__Task to carry out__.
A faithful transcript of all the lines below, with no pictures, is the goal here.

[Collected data]

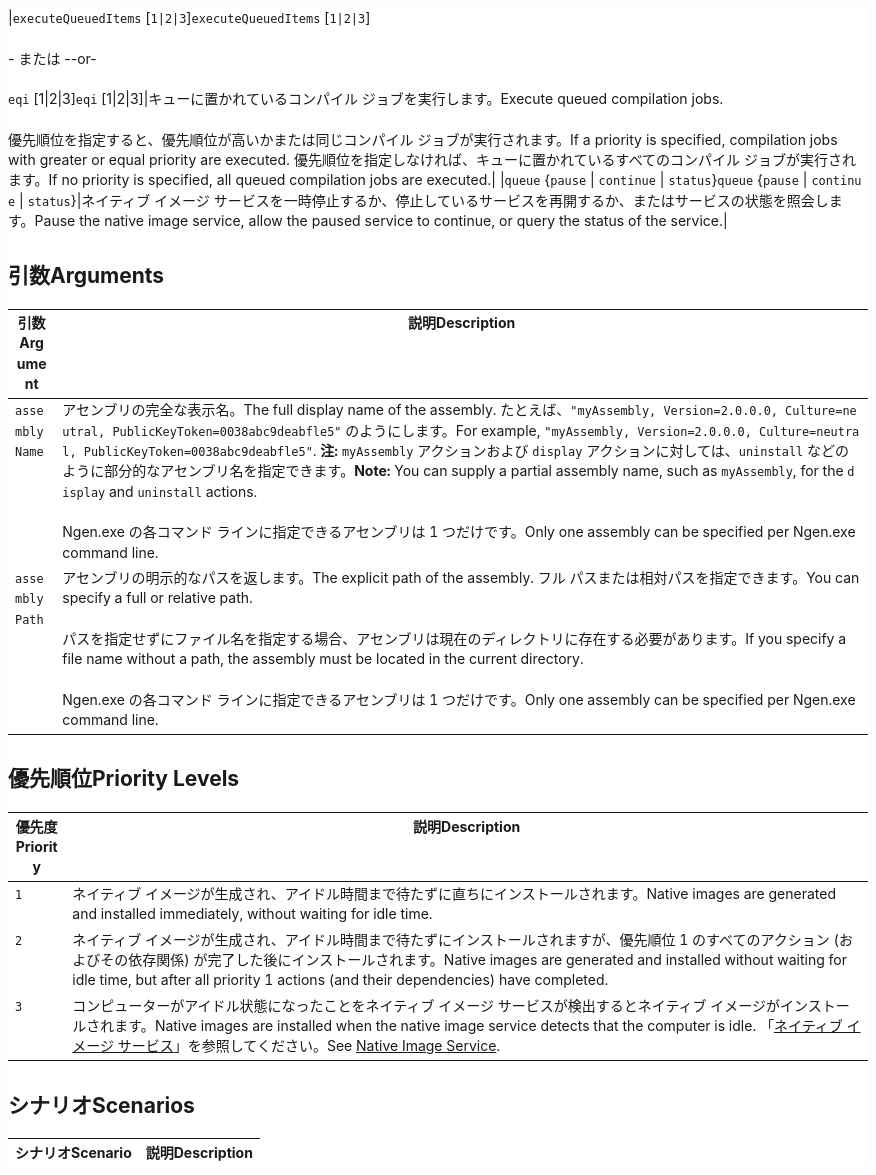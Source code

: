|<span data-ttu-id="00db7-148">`executeQueuedItems` [<code>1&#124;2&#124;3</code>]</span><span class="sxs-lookup"><span data-stu-id="00db7-148">`executeQueuedItems` [<code>1&#124;2&#124;3</code>]</span></span><br /><br /> <span data-ttu-id="00db7-149">\- または -</span><span class="sxs-lookup"><span data-stu-id="00db7-149">-or-</span></span><br /><br /> <span data-ttu-id="00db7-150">`eqi` [1&#124;2&#124;3]</span><span class="sxs-lookup"><span data-stu-id="00db7-150">`eqi` [1&#124;2&#124;3]</span></span>|<span data-ttu-id="00db7-151">キューに置かれているコンパイル ジョブを実行します。</span><span class="sxs-lookup"><span data-stu-id="00db7-151">Execute queued compilation jobs.</span></span><br /><br /> <span data-ttu-id="00db7-152">優先順位を指定すると、優先順位が高いかまたは同じコンパイル ジョブが実行されます。</span><span class="sxs-lookup"><span data-stu-id="00db7-152">If a priority is specified, compilation jobs with greater or equal priority are executed.</span></span> <span data-ttu-id="00db7-153">優先順位を指定しなければ、キューに置かれているすべてのコンパイル ジョブが実行されます。</span><span class="sxs-lookup"><span data-stu-id="00db7-153">If no priority is specified, all queued compilation jobs are executed.</span></span>|
|<span data-ttu-id="00db7-154">`queue` {`pause` &#124; `continue` &#124; `status`}</span><span class="sxs-lookup"><span data-stu-id="00db7-154">`queue` {`pause` &#124; `continue` &#124; `status`}</span></span>|<span data-ttu-id="00db7-155">ネイティブ イメージ サービスを一時停止するか、停止しているサービスを再開するか、またはサービスの状態を照会します。</span><span class="sxs-lookup"><span data-stu-id="00db7-155">Pause the native image service, allow the paused service to continue, or query the status of the service.</span></span>|

<a name="ArgumentTable"></a>

## <a name="arguments"></a><span data-ttu-id="00db7-156">引数</span><span class="sxs-lookup"><span data-stu-id="00db7-156">Arguments</span></span>

|<span data-ttu-id="00db7-157">引数</span><span class="sxs-lookup"><span data-stu-id="00db7-157">Argument</span></span>|<span data-ttu-id="00db7-158">説明</span><span class="sxs-lookup"><span data-stu-id="00db7-158">Description</span></span>|
|--------------|-----------------|
|`assemblyName`|<span data-ttu-id="00db7-159">アセンブリの完全な表示名。</span><span class="sxs-lookup"><span data-stu-id="00db7-159">The full display name of the assembly.</span></span> <span data-ttu-id="00db7-160">たとえば、`"myAssembly, Version=2.0.0.0, Culture=neutral, PublicKeyToken=0038abc9deabfle5"` のようにします。</span><span class="sxs-lookup"><span data-stu-id="00db7-160">For example, `"myAssembly, Version=2.0.0.0, Culture=neutral, PublicKeyToken=0038abc9deabfle5"`.</span></span> <span data-ttu-id="00db7-161">**注:** `myAssembly` アクションおよび `display` アクションに対しては、`uninstall` などのように部分的なアセンブリ名を指定できます。</span><span class="sxs-lookup"><span data-stu-id="00db7-161">**Note:**  You can supply a partial assembly name, such as `myAssembly`, for the `display` and `uninstall` actions.</span></span> <br /><br /> <span data-ttu-id="00db7-162">Ngen.exe の各コマンド ラインに指定できるアセンブリは 1 つだけです。</span><span class="sxs-lookup"><span data-stu-id="00db7-162">Only one assembly can be specified per Ngen.exe command line.</span></span>|
|`assemblyPath`|<span data-ttu-id="00db7-163">アセンブリの明示的なパスを返します。</span><span class="sxs-lookup"><span data-stu-id="00db7-163">The explicit path of the assembly.</span></span> <span data-ttu-id="00db7-164">フル パスまたは相対パスを指定できます。</span><span class="sxs-lookup"><span data-stu-id="00db7-164">You can specify a full or relative path.</span></span><br /><br /> <span data-ttu-id="00db7-165">パスを指定せずにファイル名を指定する場合、アセンブリは現在のディレクトリに存在する必要があります。</span><span class="sxs-lookup"><span data-stu-id="00db7-165">If you specify a file name without a path, the assembly must be located in the current directory.</span></span><br /><br /> <span data-ttu-id="00db7-166">Ngen.exe の各コマンド ラインに指定できるアセンブリは 1 つだけです。</span><span class="sxs-lookup"><span data-stu-id="00db7-166">Only one assembly can be specified per Ngen.exe command line.</span></span>|

<a name="PriorityTable"></a>

## <a name="priority-levels"></a><span data-ttu-id="00db7-167">優先順位</span><span class="sxs-lookup"><span data-stu-id="00db7-167">Priority Levels</span></span>

|<span data-ttu-id="00db7-168">優先度</span><span class="sxs-lookup"><span data-stu-id="00db7-168">Priority</span></span>|<span data-ttu-id="00db7-169">説明</span><span class="sxs-lookup"><span data-stu-id="00db7-169">Description</span></span>|
|--------------|-----------------|
|`1`|<span data-ttu-id="00db7-170">ネイティブ イメージが生成され、アイドル時間まで待たずに直ちにインストールされます。</span><span class="sxs-lookup"><span data-stu-id="00db7-170">Native images are generated and installed immediately, without waiting for idle time.</span></span>|
|`2`|<span data-ttu-id="00db7-171">ネイティブ イメージが生成され、アイドル時間まで待たずにインストールされますが、優先順位 1 のすべてのアクション (およびその依存関係) が完了した後にインストールされます。</span><span class="sxs-lookup"><span data-stu-id="00db7-171">Native images are generated and installed without waiting for idle time, but after all priority 1 actions (and their dependencies) have completed.</span></span>|
|`3`|<span data-ttu-id="00db7-172">コンピューターがアイドル状態になったことをネイティブ イメージ サービスが検出するとネイティブ イメージがインストールされます。</span><span class="sxs-lookup"><span data-stu-id="00db7-172">Native images are installed when the native image service detects that the computer is idle.</span></span> <span data-ttu-id="00db7-173">「[ネイティブ イメージ サービス](#native-image-service)」を参照してください。</span><span class="sxs-lookup"><span data-stu-id="00db7-173">See [Native Image Service](#native-image-service).</span></span>|

<a name="ScenarioTable"></a>

## <a name="scenarios"></a><span data-ttu-id="00db7-174">シナリオ</span><span class="sxs-lookup"><span data-stu-id="00db7-174">Scenarios</span></span>

|<span data-ttu-id="00db7-175">シナリオ</span><span class="sxs-lookup"><span data-stu-id="00db7-175">Scenario</span></span>|<span data-ttu-id="00db7-176">説明</span><span class="sxs-lookup"><span data-stu-id="00db7-176">Description</span></span>|
|--------------|-----------------|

__Output of the exercise__.
Source code

:|<span data-ttu-id="00db7-148">`executeQueuedItems` [<code>1&#124;2&#124;3</code>]</span><span class="sxs-lookup"><span data-stu-id="00db7-148">`executeQueuedItems` [<code>1&#124;2&#124;3</code>]</span></span><br /><br /> <span data-ttu-id="00db7-149">\- または -</span><span class="sxs-lookup"><span data-stu-id="00db7-149">-or-</span></span><br /><br /> <span data-ttu-id="00db7-150">`eqi` [1&#124;2&#124;3]</span><span class="sxs-lookup"><span data-stu-id="00db7-150">`eqi` [1&#124;2&#124;3]</span></span>|<span data-ttu-id="00db7-151">キューに置かれているコンパイル ジョブを実行します。</span><span class="sxs-lookup"><span data-stu-id="00db7-151">Execute queued compilation jobs.</span></span><br /><br /> <span data-ttu-id="00db7-152">優先順位を指定すると、優先順位が高いかまたは同じコンパイル ジョブが実行されます。</span><span class="sxs-lookup"><span data-stu-id="00db7-152">If a priority is specified, compilation jobs with greater or equal priority are executed.</span></span> <span data-ttu-id="00db7-153">優先順位を指定しなければ、キューに置かれているすべてのコンパイル ジョブが実行されます。</span><span class="sxs-lookup"><span data-stu-id="00db7-153">If no priority is specified, all queued compilation jobs are executed.</span></span>|
|<span data-ttu-id="00db7-154">`queue` {`pause` &#124; `continue` &#124; `status`}</span><span class="sxs-lookup"><span data-stu-id="00db7-154">`queue` {`pause` &#124; `continue` &#124; `status`}</span></span>|<span data-ttu-id="00db7-155">ネイティブ イメージ サービスを一時停止するか、停止しているサービスを再開するか、またはサービスの状態を照会します。</span><span class="sxs-lookup"><span data-stu-id="00db7-155">Pause the native image service, allow the paused service to continue, or query the status of the service.</span></span>|

<a name="ArgumentTable"></a>

## <a name="arguments"></a><span data-ttu-id="00db7-156">引数</span><span class="sxs-lookup"><span data-stu-id="00db7-156">Arguments</span></span>

|<span data-ttu-id="00db7-157">引数</span><span class="sxs-lookup"><span data-stu-id="00db7-157">Argument</span></span>|<span data-ttu-id="00db7-158">説明</span><span class="sxs-lookup"><span data-stu-id="00db7-158">Description</span></span>|
|--------------|-----------------|
|`assemblyName`|<span data-ttu-id="00db7-159">アセンブリの完全な表示名。</span><span class="sxs-lookup"><span data-stu-id="00db7-159">The full display name of the assembly.</span></span> <span data-ttu-id="00db7-160">たとえば、`"myAssembly, Version=2.0.0.0, Culture=neutral, PublicKeyToken=0038abc9deabfle5"` のようにします。</span><span class="sxs-lookup"><span data-stu-id="00db7-160">For example, `"myAssembly, Version=2.0.0.0, Culture=neutral, PublicKeyToken=0038abc9deabfle5"`.</span></span> <span data-ttu-id="00db7-161">**注:** `myAssembly` アクションおよび `display` アクションに対しては、`uninstall` などのように部分的なアセンブリ名を指定できます。</span><span class="sxs-lookup"><span data-stu-id="00db7-161">**Note:**  You can supply a partial assembly name, such as `myAssembly`, for the `display` and `uninstall` actions.</span></span> <br /><br /> <span data-ttu-id="00db7-162">Ngen.exe の各コマンド ラインに指定できるアセンブリは 1 つだけです。</span><span class="sxs-lookup"><span data-stu-id="00db7-162">Only one assembly can be specified per Ngen.exe command line.</span></span>|
|`assemblyPath`|<span data-ttu-id="00db7-163">アセンブリの明示的なパスを返します。</span><span class="sxs-lookup"><span data-stu-id="00db7-163">The explicit path of the assembly.</span></span> <span data-ttu-id="00db7-164">フル パスまたは相対パスを指定できます。</span><span class="sxs-lookup"><span data-stu-id="00db7-164">You can specify a full or relative path.</span></span><br /><br /> <span data-ttu-id="00db7-165">パスを指定せずにファイル名を指定する場合、アセンブリは現在のディレクトリに存在する必要があります。</span><span class="sxs-lookup"><span data-stu-id="00db7-165">If you specify a file name without a path, the assembly must be located in the current directory.</span></span><br /><br /> <span data-ttu-id="00db7-166">Ngen.exe の各コマンド ラインに指定できるアセンブリは 1 つだけです。</span><span class="sxs-lookup"><span data-stu-id="00db7-166">Only one assembly can be specified per Ngen.exe command line.</span></span>|

<a name="PriorityTable"></a>

## <a name="priority-levels"></a><span data-ttu-id="00db7-167">優先順位</span><span class="sxs-lookup"><span data-stu-id="00db7-167">Priority Levels</span></span>

|<span data-ttu-id="00db7-168">優先度</span><span class="sxs-lookup"><span data-stu-id="00db7-168">Priority</span></span>|<span data-ttu-id="00db7-169">説明</span><span class="sxs-lookup"><span data-stu-id="00db7-169">Description</span></span>|
|--------------|-----------------|
|`1`|<span data-ttu-id="00db7-170">ネイティブ イメージが生成され、アイドル時間まで待たずに直ちにインストールされます。</span><span class="sxs-lookup"><span data-stu-id="00db7-170">Native images are generated and installed immediately, without waiting for idle time.</span></span>|
|`2`|<span data-ttu-id="00db7-171">ネイティブ イメージが生成され、アイドル時間まで待たずにインストールされますが、優先順位 1 のすべてのアクション (およびその依存関係) が完了した後にインストールされます。</span><span class="sxs-lookup"><span data-stu-id="00db7-171">Native images are generated and installed without waiting for idle time, but after all priority 1 actions (and their dependencies) have completed.</span></span>|
|`3`|<span data-ttu-id="00db7-172">コンピューターがアイドル状態になったことをネイティブ イメージ サービスが検出するとネイティブ イメージがインストールされます。</span><span class="sxs-lookup"><span data-stu-id="00db7-172">Native images are installed when the native image service detects that the computer is idle.</span></span> <span data-ttu-id="00db7-173">「[ネイティブ イメージ サービス](#native-image-service)」を参照してください。</span><span class="sxs-lookup"><span data-stu-id="00db7-173">See [Native Image Service](#native-image-service).</span></span>|

<a name="ScenarioTable"></a>

## <a name="scenarios"></a><span data-ttu-id="00db7-174">シナリオ</span><span class="sxs-lookup"><span data-stu-id="00db7-174">Scenarios</span></span>

|<span data-ttu-id="00db7-175">シナリオ</span><span class="sxs-lookup"><span data-stu-id="00db7-175">Scenario</span></span>|<span data-ttu-id="00db7-176">説明</span><span class="sxs-lookup"><span data-stu-id="00db7-176">Description</span></span>|
|--------------|-----------------|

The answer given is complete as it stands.